Data records START

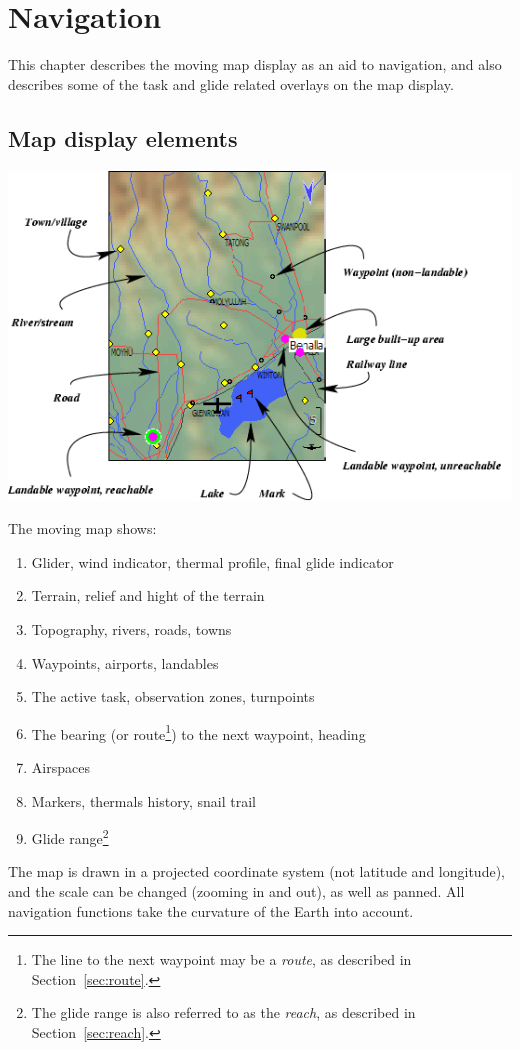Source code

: \chapter{Navigation}\label{cha:navigation}
This chapter describes the moving map display as an aid to navigation,
and also describes some of the task and glide related overlays on the
map display.

\section{Map display elements}

\begin{maxipage}
\includegraphics[angle=0,width=0.9\linewidth,keepaspectratio='true']{figures/fig-map.png}
\end{maxipage}

The moving map shows:
\begin{enumerate} 
\item Glider, wind indicator, thermal profile, final glide indicator
\item Terrain, relief and hight of the terrain
\item Topography, rivers, roads, towns
\item Waypoints, airports, landables
\item The active task, observation zones, turnpoints
\item The bearing (or route\footnote{The line to the next waypoint may be a 
  \emph{route}, as described in Section~\ref{sec:route}.}) to the next waypoint, 
  heading
\item Airspaces
\item Markers, thermals history, snail trail
\item Glide range\footnote{The glide range is also referred to as the 
  \emph{reach}, as described in Section~\ref{sec:reach}.}
\end{enumerate}
The map is drawn in a projected coordinate system (not latitude and
longitude), and the scale can be changed (zooming in and out), as well
as panned.  All navigation functions take the curvature of the Earth
into account.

Data records END

### Work task
Wherever the line holding "final glide indicator" falls in the entries above, copy exactly from it through the line holding "observation zones, turnpoints", inclusive, and add nothing.

### Answer box
\item Glider, wind indicator, thermal profile, final glide indicator
\item Terrain, relief and hight of the terrain
\item Topography, rivers, roads, towns
\item Waypoints, airports, landables
\item The active task, observation zones, turnpoints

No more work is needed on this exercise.